▸ WHAT IS BEING ASKED
Below is a block of records. Copy every line in it that contains the word "mediante".

*** EXTRACTED MATERIAL ***

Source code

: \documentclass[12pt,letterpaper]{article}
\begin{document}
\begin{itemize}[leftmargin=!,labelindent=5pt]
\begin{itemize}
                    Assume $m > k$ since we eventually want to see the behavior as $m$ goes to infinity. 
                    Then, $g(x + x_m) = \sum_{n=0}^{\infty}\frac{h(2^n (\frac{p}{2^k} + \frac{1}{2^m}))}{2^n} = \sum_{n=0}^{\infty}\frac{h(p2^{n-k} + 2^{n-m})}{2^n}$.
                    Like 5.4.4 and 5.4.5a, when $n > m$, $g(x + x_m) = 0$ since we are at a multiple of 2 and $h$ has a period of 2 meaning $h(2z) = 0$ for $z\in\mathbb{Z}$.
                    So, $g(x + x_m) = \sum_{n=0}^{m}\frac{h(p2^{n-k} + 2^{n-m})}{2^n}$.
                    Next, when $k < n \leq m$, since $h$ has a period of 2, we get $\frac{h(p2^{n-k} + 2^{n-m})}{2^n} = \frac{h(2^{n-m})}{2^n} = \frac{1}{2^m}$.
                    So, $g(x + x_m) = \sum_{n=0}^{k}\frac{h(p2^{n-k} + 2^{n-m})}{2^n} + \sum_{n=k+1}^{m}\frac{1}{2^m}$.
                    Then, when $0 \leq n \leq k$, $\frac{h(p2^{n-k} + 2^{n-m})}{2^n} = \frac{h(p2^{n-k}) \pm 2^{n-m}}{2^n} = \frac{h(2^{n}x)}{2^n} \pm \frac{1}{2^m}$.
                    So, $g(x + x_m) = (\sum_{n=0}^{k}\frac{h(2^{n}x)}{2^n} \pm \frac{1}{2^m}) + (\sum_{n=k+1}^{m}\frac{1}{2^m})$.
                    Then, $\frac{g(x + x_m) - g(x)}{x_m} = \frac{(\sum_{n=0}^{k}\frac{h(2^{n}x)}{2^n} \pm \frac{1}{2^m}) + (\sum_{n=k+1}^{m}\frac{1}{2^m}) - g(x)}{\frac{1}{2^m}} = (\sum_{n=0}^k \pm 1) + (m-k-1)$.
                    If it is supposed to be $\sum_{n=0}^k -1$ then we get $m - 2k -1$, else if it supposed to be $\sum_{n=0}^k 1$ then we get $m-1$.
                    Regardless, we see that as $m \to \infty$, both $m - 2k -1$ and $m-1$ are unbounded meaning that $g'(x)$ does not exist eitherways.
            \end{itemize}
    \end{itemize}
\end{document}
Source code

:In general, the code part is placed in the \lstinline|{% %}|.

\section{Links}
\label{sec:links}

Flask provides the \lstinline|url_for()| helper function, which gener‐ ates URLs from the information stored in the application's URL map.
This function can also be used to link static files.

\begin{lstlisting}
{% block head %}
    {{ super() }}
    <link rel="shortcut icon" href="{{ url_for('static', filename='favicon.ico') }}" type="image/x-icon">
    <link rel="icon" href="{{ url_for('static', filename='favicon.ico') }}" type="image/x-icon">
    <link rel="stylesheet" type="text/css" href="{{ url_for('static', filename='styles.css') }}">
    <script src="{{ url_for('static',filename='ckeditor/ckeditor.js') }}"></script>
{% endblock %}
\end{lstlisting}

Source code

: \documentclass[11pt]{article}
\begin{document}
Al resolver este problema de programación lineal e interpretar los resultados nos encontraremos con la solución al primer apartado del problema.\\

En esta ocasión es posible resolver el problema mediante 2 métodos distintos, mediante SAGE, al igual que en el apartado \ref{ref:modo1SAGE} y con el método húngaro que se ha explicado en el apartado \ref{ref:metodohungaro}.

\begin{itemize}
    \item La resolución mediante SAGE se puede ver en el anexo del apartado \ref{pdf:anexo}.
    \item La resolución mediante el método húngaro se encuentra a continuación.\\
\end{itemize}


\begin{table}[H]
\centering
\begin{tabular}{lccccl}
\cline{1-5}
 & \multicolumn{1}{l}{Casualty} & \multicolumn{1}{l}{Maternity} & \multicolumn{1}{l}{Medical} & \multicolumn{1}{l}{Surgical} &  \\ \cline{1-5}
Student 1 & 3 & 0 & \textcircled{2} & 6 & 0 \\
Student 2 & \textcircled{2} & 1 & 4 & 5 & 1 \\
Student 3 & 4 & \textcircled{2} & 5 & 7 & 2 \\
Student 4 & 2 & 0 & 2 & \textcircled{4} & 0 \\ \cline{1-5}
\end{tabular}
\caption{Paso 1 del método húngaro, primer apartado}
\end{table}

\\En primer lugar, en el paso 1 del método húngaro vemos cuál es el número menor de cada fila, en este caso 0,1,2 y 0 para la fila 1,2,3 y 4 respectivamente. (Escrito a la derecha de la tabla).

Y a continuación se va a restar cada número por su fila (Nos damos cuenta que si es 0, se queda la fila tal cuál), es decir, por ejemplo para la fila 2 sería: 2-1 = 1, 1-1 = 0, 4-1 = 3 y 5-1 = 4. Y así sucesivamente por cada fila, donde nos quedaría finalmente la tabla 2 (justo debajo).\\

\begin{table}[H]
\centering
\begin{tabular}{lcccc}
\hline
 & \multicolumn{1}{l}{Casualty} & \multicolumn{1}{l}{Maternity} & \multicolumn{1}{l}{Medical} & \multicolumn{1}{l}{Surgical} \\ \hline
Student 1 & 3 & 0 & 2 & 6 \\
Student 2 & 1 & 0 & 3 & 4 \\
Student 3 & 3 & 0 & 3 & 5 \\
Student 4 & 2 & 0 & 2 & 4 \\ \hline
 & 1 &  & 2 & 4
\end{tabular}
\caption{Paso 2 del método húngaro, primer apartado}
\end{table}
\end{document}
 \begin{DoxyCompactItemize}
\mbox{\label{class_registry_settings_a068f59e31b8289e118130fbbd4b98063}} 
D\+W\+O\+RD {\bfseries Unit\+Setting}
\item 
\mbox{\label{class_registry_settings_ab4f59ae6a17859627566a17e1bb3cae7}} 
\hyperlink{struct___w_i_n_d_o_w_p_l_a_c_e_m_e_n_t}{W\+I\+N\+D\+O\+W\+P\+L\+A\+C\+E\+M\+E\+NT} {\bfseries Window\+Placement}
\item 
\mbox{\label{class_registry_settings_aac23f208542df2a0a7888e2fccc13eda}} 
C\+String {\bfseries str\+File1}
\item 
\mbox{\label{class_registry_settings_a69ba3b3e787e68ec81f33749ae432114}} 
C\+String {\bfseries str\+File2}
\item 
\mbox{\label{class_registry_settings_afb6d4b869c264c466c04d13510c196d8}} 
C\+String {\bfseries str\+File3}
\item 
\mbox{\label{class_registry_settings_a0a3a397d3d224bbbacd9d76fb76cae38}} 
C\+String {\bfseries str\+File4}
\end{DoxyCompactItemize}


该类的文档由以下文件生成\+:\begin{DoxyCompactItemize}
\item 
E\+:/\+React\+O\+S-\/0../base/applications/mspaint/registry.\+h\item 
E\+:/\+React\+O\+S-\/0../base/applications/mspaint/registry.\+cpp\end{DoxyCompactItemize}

*** End of EXTRACTED MATERIAL ***

▸ SOLUTION FOR THIS TASK
En esta ocasión es posible resolver el problema mediante 2 métodos distintos, mediante SAGE, al igual que en el apartado \ref{ref:modo1SAGE} y con el método húngaro que se ha explicado en el apartado \ref{ref:metodohungaro}.
    \item La resolución mediante SAGE se puede ver en el anexo del apartado \ref{pdf:anexo}.
    \item La resolución mediante el método húngaro se encuentra a continuación.\\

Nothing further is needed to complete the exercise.